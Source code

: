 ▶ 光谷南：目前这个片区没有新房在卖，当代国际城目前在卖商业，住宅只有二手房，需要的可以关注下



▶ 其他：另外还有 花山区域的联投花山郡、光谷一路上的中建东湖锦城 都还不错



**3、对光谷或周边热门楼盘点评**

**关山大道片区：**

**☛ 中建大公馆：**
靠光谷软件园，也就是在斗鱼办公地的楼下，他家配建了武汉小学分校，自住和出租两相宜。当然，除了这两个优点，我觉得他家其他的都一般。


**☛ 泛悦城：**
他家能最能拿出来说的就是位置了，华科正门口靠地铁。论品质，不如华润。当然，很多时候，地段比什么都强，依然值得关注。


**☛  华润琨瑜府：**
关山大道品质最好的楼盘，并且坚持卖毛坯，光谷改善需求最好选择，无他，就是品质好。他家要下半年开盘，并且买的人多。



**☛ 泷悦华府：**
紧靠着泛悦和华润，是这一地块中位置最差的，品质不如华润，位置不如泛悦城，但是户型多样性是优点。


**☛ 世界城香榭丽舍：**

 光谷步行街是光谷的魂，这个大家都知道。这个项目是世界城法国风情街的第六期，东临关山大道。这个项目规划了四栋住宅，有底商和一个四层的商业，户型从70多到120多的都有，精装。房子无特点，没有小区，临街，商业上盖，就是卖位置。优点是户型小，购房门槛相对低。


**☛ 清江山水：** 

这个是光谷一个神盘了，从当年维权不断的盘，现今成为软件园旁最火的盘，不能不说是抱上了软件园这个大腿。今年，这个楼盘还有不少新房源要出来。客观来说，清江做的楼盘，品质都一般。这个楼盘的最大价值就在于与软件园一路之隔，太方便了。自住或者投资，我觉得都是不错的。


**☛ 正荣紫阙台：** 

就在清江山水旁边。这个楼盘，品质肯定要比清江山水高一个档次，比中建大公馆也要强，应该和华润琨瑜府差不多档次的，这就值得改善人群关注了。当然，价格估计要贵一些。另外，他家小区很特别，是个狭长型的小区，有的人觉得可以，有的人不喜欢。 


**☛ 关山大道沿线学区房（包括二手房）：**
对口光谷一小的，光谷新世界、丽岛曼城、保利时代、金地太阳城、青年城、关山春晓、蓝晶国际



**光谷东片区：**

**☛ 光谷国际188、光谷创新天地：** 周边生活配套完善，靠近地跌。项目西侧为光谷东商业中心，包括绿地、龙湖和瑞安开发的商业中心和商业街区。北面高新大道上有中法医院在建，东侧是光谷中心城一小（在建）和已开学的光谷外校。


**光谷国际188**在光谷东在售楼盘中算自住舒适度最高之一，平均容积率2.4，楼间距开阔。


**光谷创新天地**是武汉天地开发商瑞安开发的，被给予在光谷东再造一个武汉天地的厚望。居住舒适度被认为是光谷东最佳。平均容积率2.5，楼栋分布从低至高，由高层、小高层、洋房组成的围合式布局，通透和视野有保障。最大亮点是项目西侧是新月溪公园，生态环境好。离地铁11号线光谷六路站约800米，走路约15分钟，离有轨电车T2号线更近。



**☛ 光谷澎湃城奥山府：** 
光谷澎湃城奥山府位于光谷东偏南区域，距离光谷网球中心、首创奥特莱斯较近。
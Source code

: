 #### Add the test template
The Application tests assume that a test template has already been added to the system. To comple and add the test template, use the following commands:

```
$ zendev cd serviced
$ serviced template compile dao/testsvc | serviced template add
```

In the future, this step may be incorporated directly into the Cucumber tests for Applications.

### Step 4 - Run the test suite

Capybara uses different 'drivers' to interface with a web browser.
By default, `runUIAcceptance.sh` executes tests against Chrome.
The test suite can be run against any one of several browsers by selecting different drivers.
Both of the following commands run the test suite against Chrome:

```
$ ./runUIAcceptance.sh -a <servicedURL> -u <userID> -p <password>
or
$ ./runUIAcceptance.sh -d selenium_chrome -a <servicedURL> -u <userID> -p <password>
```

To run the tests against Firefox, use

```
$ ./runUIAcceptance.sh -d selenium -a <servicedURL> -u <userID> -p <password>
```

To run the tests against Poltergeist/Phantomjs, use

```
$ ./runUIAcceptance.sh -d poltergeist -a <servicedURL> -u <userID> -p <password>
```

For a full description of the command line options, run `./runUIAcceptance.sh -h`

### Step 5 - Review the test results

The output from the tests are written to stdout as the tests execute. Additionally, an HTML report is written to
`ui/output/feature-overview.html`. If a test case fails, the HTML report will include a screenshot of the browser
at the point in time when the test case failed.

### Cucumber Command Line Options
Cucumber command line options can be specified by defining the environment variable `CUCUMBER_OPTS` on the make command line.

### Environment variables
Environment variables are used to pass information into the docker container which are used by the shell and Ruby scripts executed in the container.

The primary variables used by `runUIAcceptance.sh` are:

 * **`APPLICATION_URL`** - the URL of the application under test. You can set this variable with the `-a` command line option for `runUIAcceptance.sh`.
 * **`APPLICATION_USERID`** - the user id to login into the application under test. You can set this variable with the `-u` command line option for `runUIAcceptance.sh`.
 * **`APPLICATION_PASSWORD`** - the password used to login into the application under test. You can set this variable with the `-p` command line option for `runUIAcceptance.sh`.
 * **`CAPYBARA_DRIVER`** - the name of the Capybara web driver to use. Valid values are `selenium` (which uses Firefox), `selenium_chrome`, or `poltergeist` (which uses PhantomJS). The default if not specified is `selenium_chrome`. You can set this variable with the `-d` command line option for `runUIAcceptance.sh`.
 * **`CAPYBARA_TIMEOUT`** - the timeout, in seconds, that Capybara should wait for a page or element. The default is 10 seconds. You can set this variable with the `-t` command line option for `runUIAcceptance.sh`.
┄┄┄┄┄┄┄┄┄┄
#### Assignment:
Tally each line above that includes "which". Reply with the total only.

#### Exercise answer:
2